• _Assignment_
Go to the line below that has "did work with", print it and each line after it exactly, and stop after the line that has "方案：你可以搭配使用 RTM 的点对点消息功能。通过"; leave out pictures.

*** Extracted data

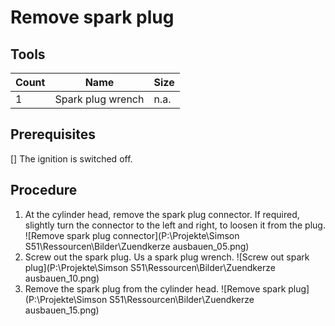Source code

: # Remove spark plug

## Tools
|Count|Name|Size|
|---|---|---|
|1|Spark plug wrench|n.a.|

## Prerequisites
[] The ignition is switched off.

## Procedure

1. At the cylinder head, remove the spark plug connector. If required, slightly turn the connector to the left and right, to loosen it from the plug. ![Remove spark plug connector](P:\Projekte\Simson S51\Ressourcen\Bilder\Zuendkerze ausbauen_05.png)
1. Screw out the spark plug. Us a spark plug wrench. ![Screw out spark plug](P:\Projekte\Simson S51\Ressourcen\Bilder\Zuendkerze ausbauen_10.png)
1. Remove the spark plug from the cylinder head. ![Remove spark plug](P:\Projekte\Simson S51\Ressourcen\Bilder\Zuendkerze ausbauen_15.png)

******
*** Extracted data

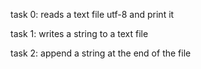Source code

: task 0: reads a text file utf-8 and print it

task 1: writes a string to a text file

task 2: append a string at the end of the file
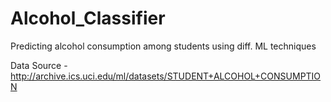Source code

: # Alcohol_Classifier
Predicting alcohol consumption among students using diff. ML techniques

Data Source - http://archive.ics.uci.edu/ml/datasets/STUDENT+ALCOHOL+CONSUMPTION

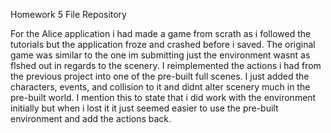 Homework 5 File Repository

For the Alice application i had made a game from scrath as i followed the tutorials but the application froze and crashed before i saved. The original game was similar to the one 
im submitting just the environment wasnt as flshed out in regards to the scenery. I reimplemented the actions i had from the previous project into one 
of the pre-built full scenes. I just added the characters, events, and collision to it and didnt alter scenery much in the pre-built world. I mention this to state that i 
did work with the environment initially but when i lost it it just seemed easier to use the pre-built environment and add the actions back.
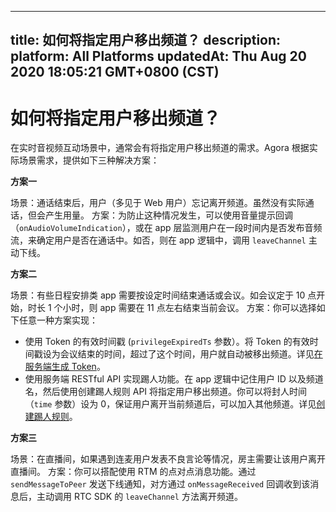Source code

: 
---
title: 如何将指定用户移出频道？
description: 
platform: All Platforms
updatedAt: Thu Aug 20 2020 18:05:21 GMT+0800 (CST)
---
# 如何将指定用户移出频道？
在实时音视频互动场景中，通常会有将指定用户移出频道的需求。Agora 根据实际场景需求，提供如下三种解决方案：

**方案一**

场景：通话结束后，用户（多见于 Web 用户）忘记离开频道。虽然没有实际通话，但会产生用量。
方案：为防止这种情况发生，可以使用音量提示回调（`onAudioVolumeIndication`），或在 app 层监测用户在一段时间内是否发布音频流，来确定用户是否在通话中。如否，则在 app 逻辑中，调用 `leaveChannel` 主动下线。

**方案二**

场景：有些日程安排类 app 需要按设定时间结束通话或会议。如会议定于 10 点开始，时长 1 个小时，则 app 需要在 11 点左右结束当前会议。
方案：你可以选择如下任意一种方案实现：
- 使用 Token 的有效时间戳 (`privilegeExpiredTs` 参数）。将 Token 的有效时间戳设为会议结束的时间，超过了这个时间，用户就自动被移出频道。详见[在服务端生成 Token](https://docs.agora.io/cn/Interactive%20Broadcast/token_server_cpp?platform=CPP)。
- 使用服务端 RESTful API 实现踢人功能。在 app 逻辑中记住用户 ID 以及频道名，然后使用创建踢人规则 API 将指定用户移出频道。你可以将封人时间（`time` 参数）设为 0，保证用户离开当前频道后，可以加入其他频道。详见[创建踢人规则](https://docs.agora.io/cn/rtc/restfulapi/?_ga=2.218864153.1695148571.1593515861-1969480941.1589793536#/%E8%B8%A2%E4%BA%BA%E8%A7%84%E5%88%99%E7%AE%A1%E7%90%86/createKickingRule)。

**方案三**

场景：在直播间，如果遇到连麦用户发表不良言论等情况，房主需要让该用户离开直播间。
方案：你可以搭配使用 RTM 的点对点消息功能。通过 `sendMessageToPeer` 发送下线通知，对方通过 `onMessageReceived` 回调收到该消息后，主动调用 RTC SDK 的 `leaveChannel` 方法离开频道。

******
*** Extracted data

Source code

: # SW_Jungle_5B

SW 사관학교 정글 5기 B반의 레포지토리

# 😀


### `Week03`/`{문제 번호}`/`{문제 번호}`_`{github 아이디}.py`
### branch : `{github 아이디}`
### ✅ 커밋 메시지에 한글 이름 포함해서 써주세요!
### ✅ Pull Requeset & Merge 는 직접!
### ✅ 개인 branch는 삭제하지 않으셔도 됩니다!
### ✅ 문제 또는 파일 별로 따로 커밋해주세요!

******

• _Answer to this exercise_
did work with the environment initially but when i lost it it just seemed easier to use the pre-built environment and add the actions back.
Source code

: 
---
title: 如何将指定用户移出频道？
description: 
platform: All Platforms
updatedAt: Thu Aug 20 2020 18:05:21 GMT+0800 (CST)
---
# 如何将指定用户移出频道？
在实时音视频互动场景中，通常会有将指定用户移出频道的需求。Agora 根据实际场景需求，提供如下三种解决方案：

**方案一**

场景：通话结束后，用户（多见于 Web 用户）忘记离开频道。虽然没有实际通话，但会产生用量。
方案：为防止这种情况发生，可以使用音量提示回调（`onAudioVolumeIndication`），或在 app 层监测用户在一段时间内是否发布音频流，来确定用户是否在通话中。如否，则在 app 逻辑中，调用 `leaveChannel` 主动下线。

**方案二**

场景：有些日程安排类 app 需要按设定时间结束通话或会议。如会议定于 10 点开始，时长 1 个小时，则 app 需要在 11 点左右结束当前会议。
方案：你可以选择如下任意一种方案实现：
- 使用 Token 的有效时间戳 (`privilegeExpiredTs` 参数）。将 Token 的有效时间戳设为会议结束的时间，超过了这个时间，用户就自动被移出频道。详见[在服务端生成 Token](https://docs.agora.io/cn/Interactive%20Broadcast/token_server_cpp?platform=CPP)。
- 使用服务端 RESTful API 实现踢人功能。在 app 逻辑中记住用户 ID 以及频道名，然后使用创建踢人规则 API 将指定用户移出频道。你可以将封人时间（`time` 参数）设为 0，保证用户离开当前频道后，可以加入其他频道。详见[创建踢人规则](https://docs.agora.io/cn/rtc/restfulapi/?_ga=2.218864153.1695148571.1593515861-1969480941.1589793536#/%E8%B8%A2%E4%BA%BA%E8%A7%84%E5%88%99%E7%AE%A1%E7%90%86/createKickingRule)。

**方案三**

场景：在直播间，如果遇到连麦用户发表不良言论等情况，房主需要让该用户离开直播间。
方案：你可以搭配使用 RTM 的点对点消息功能。通过 `sendMessageToPeer` 发送下线通知，对方通过 `onMessageReceived` 回调收到该消息后，主动调用 RTC SDK 的 `leaveChannel` 方法离开频道。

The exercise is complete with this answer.